[Opening Material shown section]

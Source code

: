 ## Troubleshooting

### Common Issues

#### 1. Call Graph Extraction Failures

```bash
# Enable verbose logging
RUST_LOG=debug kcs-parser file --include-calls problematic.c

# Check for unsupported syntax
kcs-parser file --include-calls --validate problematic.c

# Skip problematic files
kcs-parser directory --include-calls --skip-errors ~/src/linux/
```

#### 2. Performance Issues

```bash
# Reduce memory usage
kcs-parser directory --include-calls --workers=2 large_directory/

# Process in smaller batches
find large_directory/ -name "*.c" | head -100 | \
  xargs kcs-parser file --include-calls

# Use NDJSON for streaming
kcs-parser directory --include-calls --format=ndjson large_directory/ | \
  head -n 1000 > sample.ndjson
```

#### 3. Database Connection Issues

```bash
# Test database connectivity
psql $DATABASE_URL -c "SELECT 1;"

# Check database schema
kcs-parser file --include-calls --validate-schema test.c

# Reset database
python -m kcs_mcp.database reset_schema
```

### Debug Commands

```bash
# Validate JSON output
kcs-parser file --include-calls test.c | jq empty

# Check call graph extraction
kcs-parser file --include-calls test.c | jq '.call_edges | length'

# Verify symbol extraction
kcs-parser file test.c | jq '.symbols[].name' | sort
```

[Closing Material shown section]
[Opening Material shown section]

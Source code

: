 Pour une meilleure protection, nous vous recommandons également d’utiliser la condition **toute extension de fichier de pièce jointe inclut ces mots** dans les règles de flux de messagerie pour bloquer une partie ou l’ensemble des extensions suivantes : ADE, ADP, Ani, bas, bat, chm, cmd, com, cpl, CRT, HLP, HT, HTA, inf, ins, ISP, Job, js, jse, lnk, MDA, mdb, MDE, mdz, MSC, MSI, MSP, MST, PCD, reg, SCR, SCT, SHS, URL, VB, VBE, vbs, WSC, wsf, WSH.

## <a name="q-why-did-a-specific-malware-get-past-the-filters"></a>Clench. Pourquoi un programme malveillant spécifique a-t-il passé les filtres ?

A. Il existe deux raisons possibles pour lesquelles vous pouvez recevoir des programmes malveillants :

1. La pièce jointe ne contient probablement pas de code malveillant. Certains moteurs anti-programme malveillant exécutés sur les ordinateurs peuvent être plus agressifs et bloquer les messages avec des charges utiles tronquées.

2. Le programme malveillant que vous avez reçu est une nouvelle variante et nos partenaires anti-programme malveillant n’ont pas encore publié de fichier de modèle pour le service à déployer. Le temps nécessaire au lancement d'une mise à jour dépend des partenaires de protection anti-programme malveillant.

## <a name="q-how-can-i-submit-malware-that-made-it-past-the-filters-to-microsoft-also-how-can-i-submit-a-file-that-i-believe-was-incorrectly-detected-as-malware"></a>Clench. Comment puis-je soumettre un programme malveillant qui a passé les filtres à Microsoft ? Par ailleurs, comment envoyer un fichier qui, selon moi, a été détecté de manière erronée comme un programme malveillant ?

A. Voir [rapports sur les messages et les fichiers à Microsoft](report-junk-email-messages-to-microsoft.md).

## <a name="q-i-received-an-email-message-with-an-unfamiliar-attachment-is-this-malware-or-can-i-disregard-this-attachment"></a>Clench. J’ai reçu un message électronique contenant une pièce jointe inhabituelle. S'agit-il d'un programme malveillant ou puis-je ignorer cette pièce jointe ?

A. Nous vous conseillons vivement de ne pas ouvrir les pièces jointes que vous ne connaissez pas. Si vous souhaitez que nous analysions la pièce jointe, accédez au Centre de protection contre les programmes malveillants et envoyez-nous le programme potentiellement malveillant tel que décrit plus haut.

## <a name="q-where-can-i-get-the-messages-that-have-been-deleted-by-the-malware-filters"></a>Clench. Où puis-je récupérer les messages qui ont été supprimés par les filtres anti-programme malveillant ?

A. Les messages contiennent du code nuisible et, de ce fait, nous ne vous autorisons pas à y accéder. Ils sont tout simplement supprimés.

[Closing Material shown section]

- Work task: Look through the entries above and find each line where the word "Issues" occurs; copy those lines.

- Exercise answer:
### Common Issues
#### 2. Performance Issues
#### 3. Database Connection Issues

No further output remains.